Following the suspension of the Indus Waters Treaty in 2025, India has expedited the development of infrastructure in the upper Chenab basin, taking a bold shift toward storage-based projects that were restricted under the IWT.

In a major policy shift, the Modi government has fast-tracked around seven stalled projects, including the 1,856 MW Sawalkote Project on the Chenab. This project was stalled for years. In October 2025, it received the much-needed environmental clearance and a renewed budget of Rs 31,380 crore. The project holds strategic significance as it is located across Ramban, Reasi and Udhampur districts. Once operational, the project will generate around 7,534 million units of electricity annually.

Dulhasti HEP (Image via The Hindu)

Similarly, the 390 MW Dulhasti run-of-the-river project, which has its stage I operational since 2007, had the construction of its second stage stalling. In December 2025, the Centre’s Ministry of Environment gave clearance to the 260-megawatt Dulhasti Stage-II hydel project on the Chenab River in Jammu and Kashmir’s Kishtwar district.  

Under Dulhasti Stage-II, water from the Stage-I power station will be diverted through a separate tunnel to form a horseshoe-shaped pondage for Stage-II. In addition, the project includes a surge shaft, a pressure shaft, and an underground powerhouse housing two 130 MW units.

There were many factors that caused delays in commencing construction or accelerating progress of these projects, including IWT-mandated information-sharing, design restrictions, and the exploitation of dispute resolution mechanisms by Pakistan to put hurdles. Pakistan would often claim that even the run-of-the-river projects could allow India to control water flows during low seasons, significantly affecting Pakistan’s water requirements.

Back in 2023-24, India issued notices to modify the Indus Waters Treaty, citing Pakistan’s intransigence in resolving disputes pertaining to the Ratle and Kishanganga HEPs. India also highlighted factors like demographic changes, environmental needs and climate impacts, etc.
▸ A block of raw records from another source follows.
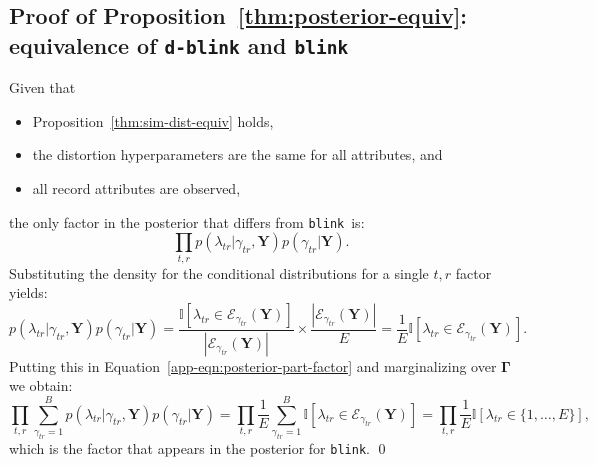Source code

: \documentclass[12pt,letterpaper]{article}
\renewcommand\vec{\bm}
\newcommand{\partset}{\mathcal{E}} %
\newcommand{\1}[1]{\mathbb{I}\!\left[#1\right]} %
\newcommand{\dblink}{\texttt{\upshape \lowercase{d-blink}}} %
\newcommand{\blink}{\texttt{\upshape \lowercase{blink}}} %
\begin{document}
\subsection{Proof of Proposition~\ref{thm:posterior-equiv}: equivalence of 
\texorpdfstring{\dblink}{d-blink} and \texorpdfstring{\blink}{blink}}
\label{app-sec:proof-posterior-equiv}
Given that 
\begin{itemize}
  \item Proposition~\ref{thm:sim-dist-equiv} holds, 
  \item the distortion hyperparameters are the same for all attributes, and 
  \item all record attributes are observed,
\end{itemize}
the only factor in the posterior that differs from \blink\ is:
\begin{equation}
\prod_{t,r} p(\lambda_{tr}| \gamma_{tr}, \vec{Y}) 
  p(\gamma_{tr}|\vec{Y}).
\label{app-eqn:posterior-part-factor}
\end{equation}
Substituting the density for the conditional distributions 
for a single $t,r$ factor yields:
\begin{equation*}
p(\lambda_{tr}|\gamma_{tr},\vec{Y}) p(\gamma_{tr}|\vec{Y})
= \frac{\1{\lambda_{tr} \in \partset_{\gamma_{tr}}(\vec{Y})}}
{|\partset_{\gamma_{tr}}(\vec{Y})|} 
\times \frac{|\partset_{\gamma_{tr}}(\vec{Y})|}{E} = \frac{1}{E} \1{\lambda_{tr} \in \partset_{\gamma_{tr}}(\vec{Y})}.
\end{equation*}
Putting this in Equation~\ref{app-eqn:posterior-part-factor} and 
marginalizing over $\vec{\Gamma}$ we obtain:
\begin{equation*}
\prod_{t,r} \sum_{\gamma_{tr} = 1}^{B} p(\lambda_{tr}|\gamma_{tr},\vec{Y}) p(\gamma_{tr}|\vec{Y}) 
= \prod_{t,r} \frac{1}{E} \sum_{\gamma_{tr} = 1}^{B} \1{\lambda_{tr} \in \partset_{\gamma_{tr}}(\vec{Y})} 
= \prod_{t,r} \frac{1}{E} \1{\lambda_{tr} \in \{1,\ldots,E\}},
\end{equation*}
which is the factor that appears in the posterior for \blink. \qed
\end{document}
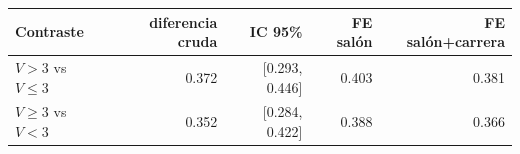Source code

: \begin{tabular}{lrrrr}
\toprule
Contraste & diferencia cruda & IC 95\% & FE salón & FE salón+carrera \\
\midrule
$V>3$ vs $V\le3$ & 0.372 & [0.293, 0.446] & 0.403 & 0.381 \\
$V\ge3$ vs $V<3$ & 0.352 & [0.284, 0.422] & 0.388 & 0.366 \\
\bottomrule
\end{tabular}
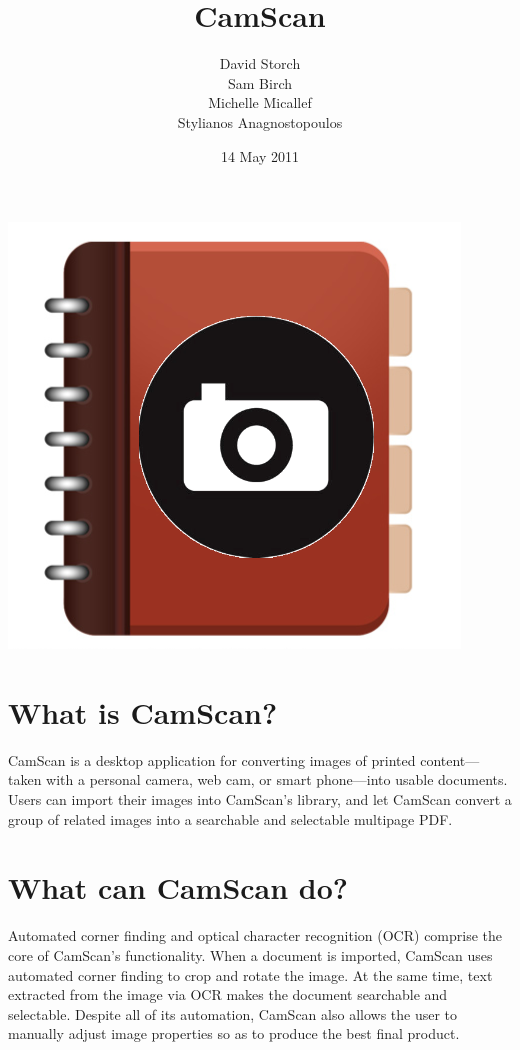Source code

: \documentclass[11pt]{article}
\title{CamScan}
\author{David Storch \\
	   Sam Birch \\
	   Michelle Micallef \\
	   Stylianos Anagnostopoulos}
\date{14 May 2011}
\begin{document}
\maketitle

\centering
\includegraphics[scale=0.4]{CamscanLogo}
\flushleft

\section*{What is CamScan?}

CamScan is a desktop application for converting images of printed content---taken with a personal camera, web cam, or smart phone---into usable documents. Users can import their images into CamScan's library, and let CamScan convert a group of related images into a searchable and selectable multipage PDF.

\section*{What can CamScan do?}

Automated corner finding and optical character recognition (OCR) comprise the core of CamScan's functionality. When a document is imported, CamScan uses automated corner finding to crop and rotate the image. At the same time, text extracted from the image via OCR makes the document searchable and selectable. Despite all of its automation, CamScan also allows the user to manually adjust image properties so as to produce the best final product.
\end{document}
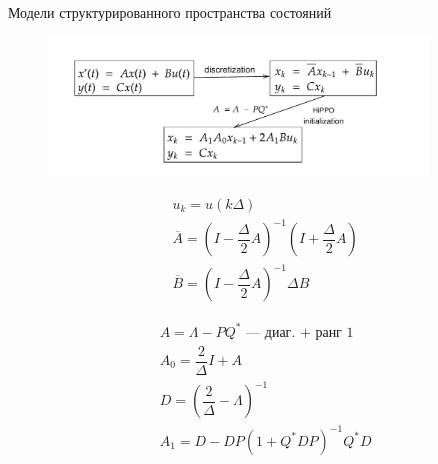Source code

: \documentclass[10pt,pdf,hyperref={unicode}]{beamer}
\begin{document}
\begin{frame}{Модели структурированного пространства состояний}
	\begin{figure}
		\includegraphics[width=0.9\textwidth]{s4-diagram.pdf}
	\end{figure}

	\begin{multicols}{2}
		\begin{align*}
			&u_k = u(k\Delta) \\
			&\overline{A} = (I - \dfrac{\Delta}{2} A)^{-1} (I + \dfrac{\Delta}{2} A) \\
			&\overline{B} = (I - \dfrac{\Delta}{2} A)^{-1} \Delta B
		\end{align*}
	
		\begin{align*}
			&A = \Lambda - PQ^* \text{~--- диаг. + ранг 1}\\
			&A_0 = \dfrac{2}{\Delta} I + A \\
			&D = (\dfrac{2}{\Delta} - \Lambda)^{-1} \\
			&A_1 = D - DP(1 + Q^*DP)^{-1}Q^*D
		\end{align*}
	\end{multicols}
\end{frame}
\end{document}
The diplomatic efforts continued until Pakistan’s bloodied misadventure in Pahalgam warranted a decisive measure.

Notably, the Indus waters system accounts for around 25% of Pakistan’s GDP and sustains crops such as wheat, rice, sugarcane, and cotton. What further exacerbates the situation for Pakistan is its ongoing water crisis. India’s hostile neighbours’ per capita availability is also steadily dropping.
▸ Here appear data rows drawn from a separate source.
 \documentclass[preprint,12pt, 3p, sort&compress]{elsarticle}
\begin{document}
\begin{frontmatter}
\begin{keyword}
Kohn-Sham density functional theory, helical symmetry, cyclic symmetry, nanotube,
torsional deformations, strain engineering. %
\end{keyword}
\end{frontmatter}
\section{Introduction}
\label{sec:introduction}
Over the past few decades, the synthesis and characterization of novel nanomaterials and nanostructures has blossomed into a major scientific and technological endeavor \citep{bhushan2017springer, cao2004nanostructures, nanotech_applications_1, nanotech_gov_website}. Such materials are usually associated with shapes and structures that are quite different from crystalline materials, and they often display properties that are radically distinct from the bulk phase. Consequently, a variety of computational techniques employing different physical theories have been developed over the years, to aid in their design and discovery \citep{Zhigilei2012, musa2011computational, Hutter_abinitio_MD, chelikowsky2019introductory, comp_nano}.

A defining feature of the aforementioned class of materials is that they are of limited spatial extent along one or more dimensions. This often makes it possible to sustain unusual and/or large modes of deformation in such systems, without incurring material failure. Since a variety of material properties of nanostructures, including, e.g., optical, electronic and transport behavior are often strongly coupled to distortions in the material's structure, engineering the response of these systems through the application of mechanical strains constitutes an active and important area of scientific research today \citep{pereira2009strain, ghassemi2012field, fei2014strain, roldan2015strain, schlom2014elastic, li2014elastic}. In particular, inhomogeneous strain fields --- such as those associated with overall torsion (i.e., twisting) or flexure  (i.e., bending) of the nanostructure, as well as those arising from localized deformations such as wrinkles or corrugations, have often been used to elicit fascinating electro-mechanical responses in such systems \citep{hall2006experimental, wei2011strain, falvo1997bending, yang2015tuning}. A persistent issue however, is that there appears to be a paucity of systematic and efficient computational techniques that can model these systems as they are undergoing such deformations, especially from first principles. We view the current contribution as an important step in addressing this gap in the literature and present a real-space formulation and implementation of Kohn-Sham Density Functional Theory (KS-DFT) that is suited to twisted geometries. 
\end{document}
The significance of “Sindhu” for Pakistan can be understood from the fact that Pakistan relies on the Indus basin for around 75% of its renewable water, irrigating about 80-90% of farmland, supporting 90% of agricultural crops, and generating around 20-30% of electricity through hydropower.

Under the prevailing circumstances, if India closes off or drastically decreases flows from the Indus, Jhelum, and Chenab, the consequences could prove disastrous for Pakistan, as their agricultural production could decline, putting food security for millions of Pakistanis at risk in the coming years.

Overall, India’s hydropower capacity in the Indus basin was confined to about 33 projects in planning or construction, generating only around 20-30% of potential output due to IWT-mandated storage caps. After relegating the Indus Waters Treaty to the veritable dustbin, India is working on unlocking its full potential to harness its share of Indus system waters.